Task instructions: Which lines of the records hold the string "theta"? Report only how many of them there are.

==== Given information

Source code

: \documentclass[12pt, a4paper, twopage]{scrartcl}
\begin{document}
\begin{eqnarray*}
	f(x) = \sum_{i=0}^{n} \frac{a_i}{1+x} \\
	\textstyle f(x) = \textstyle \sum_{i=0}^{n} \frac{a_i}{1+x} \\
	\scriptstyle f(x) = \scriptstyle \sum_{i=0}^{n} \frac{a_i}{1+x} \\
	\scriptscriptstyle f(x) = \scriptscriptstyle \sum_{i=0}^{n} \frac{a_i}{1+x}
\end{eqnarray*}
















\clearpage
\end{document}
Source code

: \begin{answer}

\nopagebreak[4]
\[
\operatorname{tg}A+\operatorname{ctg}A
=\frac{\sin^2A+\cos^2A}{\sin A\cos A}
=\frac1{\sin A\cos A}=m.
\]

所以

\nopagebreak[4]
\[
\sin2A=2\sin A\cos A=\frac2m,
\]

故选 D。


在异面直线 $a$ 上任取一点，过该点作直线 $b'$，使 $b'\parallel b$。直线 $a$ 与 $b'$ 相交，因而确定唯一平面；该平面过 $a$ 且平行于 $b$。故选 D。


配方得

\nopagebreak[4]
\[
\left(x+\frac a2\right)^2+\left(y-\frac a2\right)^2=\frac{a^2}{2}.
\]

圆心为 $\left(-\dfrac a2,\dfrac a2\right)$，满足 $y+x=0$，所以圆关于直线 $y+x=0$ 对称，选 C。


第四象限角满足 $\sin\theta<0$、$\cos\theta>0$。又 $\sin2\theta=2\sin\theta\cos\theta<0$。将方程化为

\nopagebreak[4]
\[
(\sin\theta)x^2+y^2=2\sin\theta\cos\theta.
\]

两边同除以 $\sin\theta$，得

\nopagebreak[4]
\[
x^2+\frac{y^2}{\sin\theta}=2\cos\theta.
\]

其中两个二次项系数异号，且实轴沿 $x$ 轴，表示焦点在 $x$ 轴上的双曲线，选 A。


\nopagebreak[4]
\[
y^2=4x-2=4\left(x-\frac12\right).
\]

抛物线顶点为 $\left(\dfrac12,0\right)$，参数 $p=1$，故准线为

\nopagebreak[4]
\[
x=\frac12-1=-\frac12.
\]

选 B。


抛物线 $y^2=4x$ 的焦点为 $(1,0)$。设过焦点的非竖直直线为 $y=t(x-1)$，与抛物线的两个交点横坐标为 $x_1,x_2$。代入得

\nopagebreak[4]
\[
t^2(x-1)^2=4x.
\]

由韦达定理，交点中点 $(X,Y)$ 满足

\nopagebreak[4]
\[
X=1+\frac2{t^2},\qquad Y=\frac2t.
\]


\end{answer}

========

Output of the task: 4